┌──
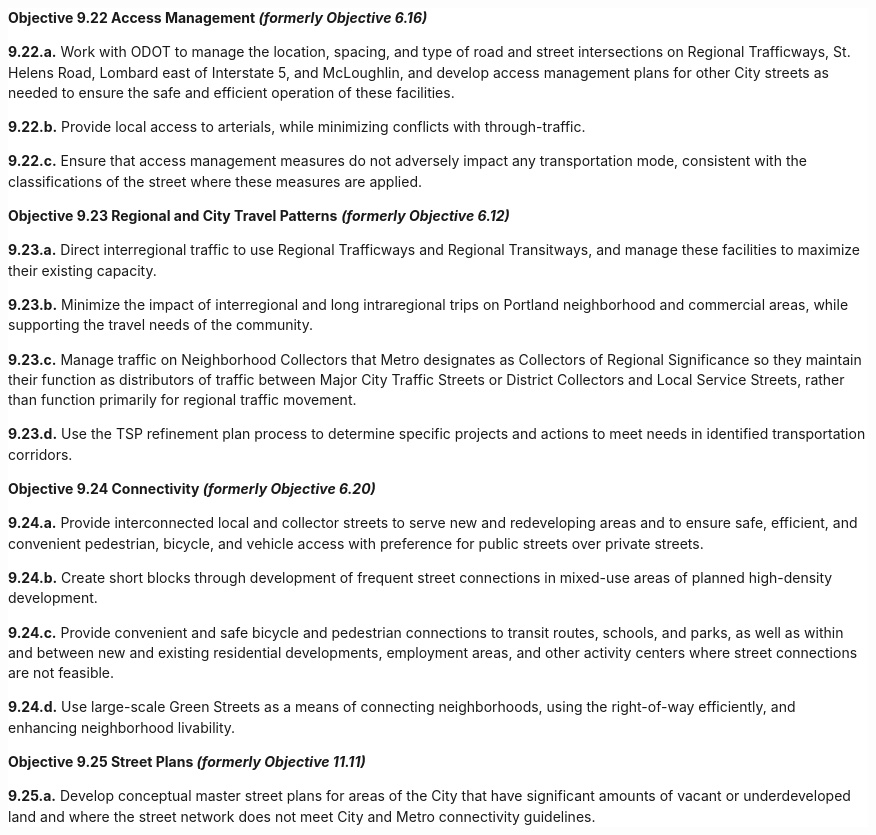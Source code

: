**Objective 9.22 Access Management *(formerly Objective 6.16)***

**9.22.a.** Work with ODOT to manage the location, spacing, and type of
road and street intersections on Regional Trafficways, St. Helens Road,
Lombard east of Interstate 5, and McLoughlin, and develop access
management plans for other City streets as needed to ensure the safe and
efficient operation of these facilities.

**9.22.b.** Provide local access to arterials, while minimizing
conflicts with through-traffic.

**9.22.c.** Ensure that access management measures do not adversely
impact any transportation mode, consistent with the classifications of
the street where these measures are applied.

**Objective 9.23 Regional and City Travel Patterns** ***(formerly
Objective 6.12)***

**9.23.a.** Direct interregional traffic to use Regional Trafficways and
Regional Transitways, and manage these facilities to maximize their
existing capacity.

**9.23.b.** Minimize the impact of interregional and long intraregional
trips on Portland neighborhood and commercial areas, while supporting
the travel needs of the community.

**9.23.c.** Manage traffic on Neighborhood Collectors that Metro
designates as Collectors of Regional Significance so they maintain their
function as distributors of traffic between Major City Traffic Streets
or District Collectors and Local Service Streets, rather than function
primarily for regional traffic movement.

**9.23.d.** Use the TSP refinement plan process to determine specific
projects and actions to meet needs in identified transportation
corridors.

**Objective 9.24 Connectivity *(formerly Objective 6.20)***

**9.24.a.** Provide interconnected local and collector streets to serve
new and redeveloping areas and to ensure safe, efficient, and convenient
pedestrian, bicycle, and vehicle access with preference for public
streets over private streets.

**9.24.b.** Create short blocks through development of frequent street
connections in mixed-use areas of planned high-density development.

**9.24.c.** Provide convenient and safe bicycle and pedestrian
connections to transit routes, schools, and parks, as well as within and
between new and existing residential developments, employment areas, and
other activity centers where street connections are not feasible.

**9.24.d.** Use large-scale Green Streets as a means of connecting
neighborhoods, using the right-of-way efficiently, and enhancing
neighborhood livability.

**Objective 9.25 Street Plans *(formerly Objective 11.11)***

**9.25.a.** Develop conceptual master street plans for areas of the City
that have significant amounts of vacant or underdeveloped land and where
the street network does not meet City and Metro connectivity guidelines.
└──
AIM OF THE TASK -> In the entries above, some lines hold the string "transportation". Copy each of them.

EXPECTED ANSWER ->
impact any transportation mode, consistent with the classifications of
projects and actions to meet needs in identified transportation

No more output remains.